-- Opening Marker --
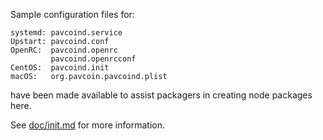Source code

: Sample configuration files for:
```
systemd: pavcoind.service
Upstart: pavcoind.conf
OpenRC:  pavcoind.openrc
         pavcoind.openrcconf
CentOS:  pavcoind.init
macOS:   org.pavcoin.pavcoind.plist
```
have been made available to assist packagers in creating node packages here.

See [doc/init.md](../../doc/init.md) for more information.
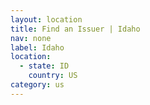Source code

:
 ```yaml
---
layout: location
title: Find an Issuer | Idaho
nav: none
label: Idaho
location:
  - state: ID
    country: US
category: us
---
```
-- Closing Marker --
■ The problem
Please retype, exactly as they appear, the lines from the one with "have been made" through the final line of the material, both included, and drop any pictures.

■ Task response
have been made available to assist packagers in creating node packages here.

See [doc/init.md](../../doc/init.md) for more information.
Source code

:
 ```yaml
---
layout: location
title: Find an Issuer | Idaho
nav: none
label: Idaho
location:
  - state: ID
    country: US
category: us
---
```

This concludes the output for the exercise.